The data

☆ ☆ ☆

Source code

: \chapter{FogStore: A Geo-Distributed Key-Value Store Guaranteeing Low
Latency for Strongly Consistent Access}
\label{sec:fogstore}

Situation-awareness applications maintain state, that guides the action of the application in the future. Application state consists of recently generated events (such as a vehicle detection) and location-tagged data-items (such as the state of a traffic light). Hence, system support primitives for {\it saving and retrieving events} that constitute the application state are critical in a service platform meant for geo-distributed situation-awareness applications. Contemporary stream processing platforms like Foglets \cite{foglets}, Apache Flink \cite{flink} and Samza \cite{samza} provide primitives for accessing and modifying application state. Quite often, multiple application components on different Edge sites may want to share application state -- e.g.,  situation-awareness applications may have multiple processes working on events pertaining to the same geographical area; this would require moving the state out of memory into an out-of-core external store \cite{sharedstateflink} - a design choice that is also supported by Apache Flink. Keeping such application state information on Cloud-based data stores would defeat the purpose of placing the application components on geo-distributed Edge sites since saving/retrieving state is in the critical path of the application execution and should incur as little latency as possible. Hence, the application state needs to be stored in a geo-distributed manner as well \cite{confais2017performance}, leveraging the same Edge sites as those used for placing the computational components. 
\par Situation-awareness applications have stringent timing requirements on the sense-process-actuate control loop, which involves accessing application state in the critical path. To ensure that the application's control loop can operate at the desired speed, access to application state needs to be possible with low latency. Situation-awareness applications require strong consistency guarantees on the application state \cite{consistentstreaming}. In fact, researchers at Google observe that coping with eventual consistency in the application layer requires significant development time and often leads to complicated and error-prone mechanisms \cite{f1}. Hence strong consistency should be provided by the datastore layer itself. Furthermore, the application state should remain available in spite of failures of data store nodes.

☆ ☆ ☆

Exercise goal
In full and verbatim, transcribe the data.

Solution for this problem
Source code

: \chapter{FogStore: A Geo-Distributed Key-Value Store Guaranteeing Low
Latency for Strongly Consistent Access}
\label{sec:fogstore}

Situation-awareness applications maintain state, that guides the action of the application in the future. Application state consists of recently generated events (such as a vehicle detection) and location-tagged data-items (such as the state of a traffic light). Hence, system support primitives for {\it saving and retrieving events} that constitute the application state are critical in a service platform meant for geo-distributed situation-awareness applications. Contemporary stream processing platforms like Foglets \cite{foglets}, Apache Flink \cite{flink} and Samza \cite{samza} provide primitives for accessing and modifying application state. Quite often, multiple application components on different Edge sites may want to share application state -- e.g.,  situation-awareness applications may have multiple processes working on events pertaining to the same geographical area; this would require moving the state out of memory into an out-of-core external store \cite{sharedstateflink} - a design choice that is also supported by Apache Flink. Keeping such application state information on Cloud-based data stores would defeat the purpose of placing the application components on geo-distributed Edge sites since saving/retrieving state is in the critical path of the application execution and should incur as little latency as possible. Hence, the application state needs to be stored in a geo-distributed manner as well \cite{confais2017performance}, leveraging the same Edge sites as those used for placing the computational components. 
\par Situation-awareness applications have stringent timing requirements on the sense-process-actuate control loop, which involves accessing application state in the critical path. To ensure that the application's control loop can operate at the desired speed, access to application state needs to be possible with low latency. Situation-awareness applications require strong consistency guarantees on the application state \cite{consistentstreaming}. In fact, researchers at Google observe that coping with eventual consistency in the application layer requires significant development time and often leads to complicated and error-prone mechanisms \cite{f1}. Hence strong consistency should be provided by the datastore layer itself. Furthermore, the application state should remain available in spite of failures of data store nodes.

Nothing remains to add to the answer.